ACTIVITY:
Find all lines below containing the string "model" and return them.

INFORMATION SHOWN:
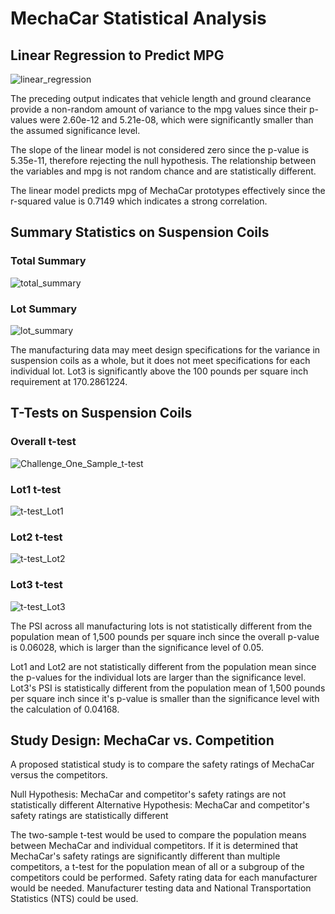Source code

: # MechaCar Statistical Analysis

## Linear Regression to Predict MPG

![linear_regression](https://user-images.githubusercontent.com/90982811/152282534-c71a1483-373d-4db4-ab12-432921d0b76a.jpg)

The preceding output indicates that vehicle length and ground clearance provide a non-random amount of variance to the mpg values since their p-values were 2.60e-12 and 5.21e-08, which were significantly smaller than the assumed significance level.

The slope of the linear model is not considered zero since the p-value is 5.35e-11, therefore rejecting the null hypothesis.  The relationship between the variables and mpg is not random chance and are statistically different.

The linear model predicts mpg of MechaCar prototypes effectively since the r-squared value is 0.7149 which indicates a strong correlation.

## Summary Statistics on Suspension Coils

### Total Summary
![total_summary](https://user-images.githubusercontent.com/90982811/152282599-467d3db5-b131-4a04-91a6-3629741bf6de.jpg)

### Lot Summary
![lot_summary](https://user-images.githubusercontent.com/90982811/152282603-2d1341ea-d361-4d55-b959-dea50ffe9b31.jpg)

The manufacturing data may meet design specifications for the variance in suspension coils as a whole, but it does not meet specifications for each individual lot.  Lot3 is significantly above the 100 pounds per square inch requirement at 170.2861224.

## T-Tests on Suspension Coils

### Overall t-test
![Challenge_One_Sample_t-test](https://user-images.githubusercontent.com/90982811/152282614-604d746e-37a0-487d-9076-96be24128db3.jpg)

### Lot1 t-test
![t-test_Lot1](https://user-images.githubusercontent.com/90982811/152282628-8b810321-5f12-4e63-a072-044d0b50fb2c.jpg)

### Lot2 t-test
![t-test_Lot2](https://user-images.githubusercontent.com/90982811/152282639-a34f27e9-7d61-43bb-953a-6a46f23fff3c.jpg)

### Lot3 t-test
![t-test_Lot3](https://user-images.githubusercontent.com/90982811/152282653-fa5fa04f-7b99-4131-a522-c85bb1d21e96.jpg)

The PSI across all manufacturing lots is not statistically different from the population mean of 1,500 pounds per square inch since the overall p-value is 0.06028, which is larger than the significance level of 0.05.

Lot1 and Lot2 are not statistically different from the population mean since the p-values for the individual lots are larger than the significance level.  Lot3's PSI is statistically different from the population mean of 1,500 pounds per square inch since it's p-value is smaller than the significance level with the calculation of 0.04168.

## Study Design: MechaCar vs. Competition

A proposed statistical study is to compare the safety ratings of MechaCar versus the competitors.

Null Hypothesis: MechaCar and competitor's safety ratings are not statistically different
Alternative Hypothesis: MechaCar and competitor's safety ratings are statistically different

The two-sample t-test would be used to compare the population means between MechaCar and individual competitors.  If it is determined that MechaCar's safety ratings are significantly different than multiple competitors, a t-test for the population mean of all or a subgroup of the competitors could be performed.  Safety rating data for each manufacturer would be needed.  Manufacturer testing data and National Transportation Statistics (NTS) could be used.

ANSWER TO THE PROBLEM:
The slope of the linear model is not considered zero since the p-value is 5.35e-11, therefore rejecting the null hypothesis.  The relationship between the variables and mpg is not random chance and are statistically different.
The linear model predicts mpg of MechaCar prototypes effectively since the r-squared value is 0.7149 which indicates a strong correlation.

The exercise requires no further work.